Use of Matrix-Based Tactile Surface Sensors to Assess Fine-Scale Ballast–Tie Interface Pressure Distribution in Railroad Track
Abstract
The pressure distribution at the ballast–tie interface of conventional railroad track plays a key role in overall track support. Loads exceeding the strength of the ballast or tie can contribute to degradation of track quality. In this study, matrix-based tactile surface sensors (MBTSS) were used to study the load distribution at the ballast–tie interface. MBTSS allows for fine-scale pressure distributions to be measured unobtrusively and in a dynamic load environment. In this application, the loads imparted by individual ballast particles can be measured. Laboratory ballast box testing and in-track testing were conducted at the Transportation Technology Center.
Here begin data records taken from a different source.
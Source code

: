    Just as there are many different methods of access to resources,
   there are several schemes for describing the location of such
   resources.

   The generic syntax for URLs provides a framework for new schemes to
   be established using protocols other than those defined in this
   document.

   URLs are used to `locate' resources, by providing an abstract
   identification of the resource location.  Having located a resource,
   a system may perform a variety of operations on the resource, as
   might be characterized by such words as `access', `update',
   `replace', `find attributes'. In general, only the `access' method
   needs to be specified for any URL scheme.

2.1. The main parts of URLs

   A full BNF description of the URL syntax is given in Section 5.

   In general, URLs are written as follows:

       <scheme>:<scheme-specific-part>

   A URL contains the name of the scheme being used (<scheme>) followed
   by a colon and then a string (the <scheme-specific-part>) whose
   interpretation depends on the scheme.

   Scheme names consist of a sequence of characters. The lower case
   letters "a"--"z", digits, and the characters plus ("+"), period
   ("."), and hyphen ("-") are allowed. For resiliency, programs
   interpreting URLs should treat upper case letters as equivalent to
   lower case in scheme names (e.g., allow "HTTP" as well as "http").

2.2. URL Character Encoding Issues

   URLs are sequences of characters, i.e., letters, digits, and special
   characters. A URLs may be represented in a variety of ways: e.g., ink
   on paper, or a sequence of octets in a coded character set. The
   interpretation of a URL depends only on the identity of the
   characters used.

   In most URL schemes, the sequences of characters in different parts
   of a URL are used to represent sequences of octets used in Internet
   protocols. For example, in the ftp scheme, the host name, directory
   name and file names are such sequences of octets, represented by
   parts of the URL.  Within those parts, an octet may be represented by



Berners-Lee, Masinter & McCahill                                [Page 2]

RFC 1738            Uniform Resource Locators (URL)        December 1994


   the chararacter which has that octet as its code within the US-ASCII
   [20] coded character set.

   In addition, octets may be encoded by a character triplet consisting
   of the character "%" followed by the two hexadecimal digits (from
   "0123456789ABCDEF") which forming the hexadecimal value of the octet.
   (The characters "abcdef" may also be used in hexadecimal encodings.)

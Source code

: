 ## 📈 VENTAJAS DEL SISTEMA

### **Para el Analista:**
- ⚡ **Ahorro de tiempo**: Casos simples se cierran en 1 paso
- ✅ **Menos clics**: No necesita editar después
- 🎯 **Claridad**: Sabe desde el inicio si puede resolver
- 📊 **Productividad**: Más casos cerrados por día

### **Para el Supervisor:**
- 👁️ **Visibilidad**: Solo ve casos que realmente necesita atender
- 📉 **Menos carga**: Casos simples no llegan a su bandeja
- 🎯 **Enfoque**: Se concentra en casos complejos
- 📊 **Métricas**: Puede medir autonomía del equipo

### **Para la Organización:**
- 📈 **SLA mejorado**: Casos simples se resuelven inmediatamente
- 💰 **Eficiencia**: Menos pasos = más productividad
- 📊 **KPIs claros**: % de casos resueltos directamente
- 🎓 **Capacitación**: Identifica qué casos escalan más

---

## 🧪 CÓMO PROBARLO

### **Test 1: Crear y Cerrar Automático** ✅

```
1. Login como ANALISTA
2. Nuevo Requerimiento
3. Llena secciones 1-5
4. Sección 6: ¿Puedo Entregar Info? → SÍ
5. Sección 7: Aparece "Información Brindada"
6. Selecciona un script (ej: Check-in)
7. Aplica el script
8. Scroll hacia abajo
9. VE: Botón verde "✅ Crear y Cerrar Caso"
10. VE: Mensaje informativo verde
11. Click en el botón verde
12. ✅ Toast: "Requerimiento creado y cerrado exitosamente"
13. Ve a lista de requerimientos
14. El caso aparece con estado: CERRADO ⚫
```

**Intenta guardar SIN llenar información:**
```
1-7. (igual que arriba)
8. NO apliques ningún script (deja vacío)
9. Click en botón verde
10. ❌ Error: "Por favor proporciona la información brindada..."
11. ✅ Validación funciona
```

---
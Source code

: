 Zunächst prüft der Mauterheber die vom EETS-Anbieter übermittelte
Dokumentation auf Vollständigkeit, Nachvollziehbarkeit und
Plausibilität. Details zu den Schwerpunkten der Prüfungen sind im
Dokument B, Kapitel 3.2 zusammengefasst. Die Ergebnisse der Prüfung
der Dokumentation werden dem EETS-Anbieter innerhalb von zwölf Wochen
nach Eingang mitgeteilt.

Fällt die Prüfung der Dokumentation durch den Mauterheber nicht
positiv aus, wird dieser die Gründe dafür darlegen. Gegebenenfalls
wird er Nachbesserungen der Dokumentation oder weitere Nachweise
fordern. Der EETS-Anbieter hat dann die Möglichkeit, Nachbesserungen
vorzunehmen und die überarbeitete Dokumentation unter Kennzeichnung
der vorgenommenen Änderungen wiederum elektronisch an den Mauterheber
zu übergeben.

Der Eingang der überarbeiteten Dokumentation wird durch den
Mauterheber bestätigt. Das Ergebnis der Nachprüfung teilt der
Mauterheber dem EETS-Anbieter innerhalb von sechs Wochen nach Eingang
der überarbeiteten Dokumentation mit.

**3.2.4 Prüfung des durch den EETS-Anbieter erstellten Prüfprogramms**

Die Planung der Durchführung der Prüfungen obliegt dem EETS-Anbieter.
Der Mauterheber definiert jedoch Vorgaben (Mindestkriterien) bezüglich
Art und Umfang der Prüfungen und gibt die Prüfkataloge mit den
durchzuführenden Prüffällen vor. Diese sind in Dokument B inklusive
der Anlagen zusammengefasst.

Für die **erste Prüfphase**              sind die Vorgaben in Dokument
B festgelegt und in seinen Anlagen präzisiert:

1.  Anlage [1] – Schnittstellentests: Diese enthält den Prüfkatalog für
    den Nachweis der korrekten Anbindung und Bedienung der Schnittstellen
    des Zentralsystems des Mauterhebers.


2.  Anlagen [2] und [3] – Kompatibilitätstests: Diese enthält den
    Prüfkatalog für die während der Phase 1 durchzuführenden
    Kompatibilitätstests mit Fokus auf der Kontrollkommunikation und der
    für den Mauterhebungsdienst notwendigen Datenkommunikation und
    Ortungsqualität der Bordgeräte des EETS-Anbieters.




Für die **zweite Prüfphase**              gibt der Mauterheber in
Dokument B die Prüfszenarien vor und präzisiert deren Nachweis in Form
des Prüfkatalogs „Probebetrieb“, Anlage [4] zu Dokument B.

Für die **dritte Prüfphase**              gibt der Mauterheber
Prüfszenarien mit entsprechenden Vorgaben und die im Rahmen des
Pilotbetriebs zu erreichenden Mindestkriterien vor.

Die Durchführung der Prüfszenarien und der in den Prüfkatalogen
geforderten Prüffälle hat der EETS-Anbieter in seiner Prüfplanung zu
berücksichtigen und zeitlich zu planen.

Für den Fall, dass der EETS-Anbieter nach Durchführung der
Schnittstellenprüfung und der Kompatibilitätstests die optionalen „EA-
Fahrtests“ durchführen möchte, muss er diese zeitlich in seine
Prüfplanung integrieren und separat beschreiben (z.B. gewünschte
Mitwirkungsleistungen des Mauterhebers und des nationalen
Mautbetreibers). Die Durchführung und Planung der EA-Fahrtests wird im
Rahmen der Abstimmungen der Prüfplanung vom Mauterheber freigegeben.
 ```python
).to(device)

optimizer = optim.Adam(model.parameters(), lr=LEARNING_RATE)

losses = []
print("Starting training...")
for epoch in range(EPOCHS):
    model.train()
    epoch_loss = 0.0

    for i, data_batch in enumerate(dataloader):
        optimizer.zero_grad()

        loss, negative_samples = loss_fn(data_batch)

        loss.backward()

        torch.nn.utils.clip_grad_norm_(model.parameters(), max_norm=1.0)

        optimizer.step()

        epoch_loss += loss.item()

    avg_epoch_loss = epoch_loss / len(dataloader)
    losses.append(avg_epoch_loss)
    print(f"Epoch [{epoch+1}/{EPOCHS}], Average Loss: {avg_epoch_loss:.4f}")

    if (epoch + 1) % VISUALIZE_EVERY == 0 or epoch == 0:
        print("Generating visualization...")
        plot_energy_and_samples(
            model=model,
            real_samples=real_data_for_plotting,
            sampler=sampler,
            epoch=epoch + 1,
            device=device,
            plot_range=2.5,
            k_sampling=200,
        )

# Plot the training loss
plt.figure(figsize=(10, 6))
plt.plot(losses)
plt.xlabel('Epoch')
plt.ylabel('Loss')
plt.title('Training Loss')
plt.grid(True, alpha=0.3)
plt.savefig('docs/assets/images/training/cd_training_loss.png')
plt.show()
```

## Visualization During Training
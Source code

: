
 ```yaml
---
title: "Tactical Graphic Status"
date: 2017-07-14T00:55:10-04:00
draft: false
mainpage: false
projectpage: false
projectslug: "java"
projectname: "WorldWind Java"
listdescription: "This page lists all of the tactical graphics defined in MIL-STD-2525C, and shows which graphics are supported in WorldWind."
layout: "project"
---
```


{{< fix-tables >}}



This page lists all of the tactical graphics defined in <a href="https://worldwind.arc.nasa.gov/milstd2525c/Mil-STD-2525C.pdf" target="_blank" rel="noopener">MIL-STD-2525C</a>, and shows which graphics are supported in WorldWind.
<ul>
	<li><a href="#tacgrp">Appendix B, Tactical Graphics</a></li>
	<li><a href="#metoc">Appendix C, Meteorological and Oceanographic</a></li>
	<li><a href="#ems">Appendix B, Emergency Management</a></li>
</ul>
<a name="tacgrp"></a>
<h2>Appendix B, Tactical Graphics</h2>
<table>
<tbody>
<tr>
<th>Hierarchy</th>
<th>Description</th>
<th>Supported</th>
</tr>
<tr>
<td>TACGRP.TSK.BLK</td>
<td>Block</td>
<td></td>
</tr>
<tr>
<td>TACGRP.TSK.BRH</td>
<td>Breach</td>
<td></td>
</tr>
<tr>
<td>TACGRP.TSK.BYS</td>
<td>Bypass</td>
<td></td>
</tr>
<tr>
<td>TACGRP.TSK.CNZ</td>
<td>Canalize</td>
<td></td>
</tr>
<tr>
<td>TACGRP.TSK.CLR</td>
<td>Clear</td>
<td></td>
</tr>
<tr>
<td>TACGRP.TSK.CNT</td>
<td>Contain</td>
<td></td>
Ballast gradation at the interface was varied for both laboratory and in-track testing. Laboratory results indicated that under nominal heavy axle loads, average peak ballast–tie pressures ranged from 284 psi (1,960 kPa) on sand to 1,450 psi (10,000 kPa) on new ballast. In-track testing found that six of the 10 ties tested showed higher pressures adjacent to the rail and not directly underneath it. In both cases, the contact area was shown to increase under an increasing applied load, in part because of additional ballast particles being engaged as the tie deflects. The high peak pressures observed in the laboratory and the variability of pressure distribution along the tie observed in-track significantly varied from the ballast–tie pressure distribution recommended by the American Railway Engineering and Maintenance-of-Way Association's Manual for Railway Engineering. Ballast–tie interface characterization has implications for tie structural design, ballast degradation, and under-tie pad design.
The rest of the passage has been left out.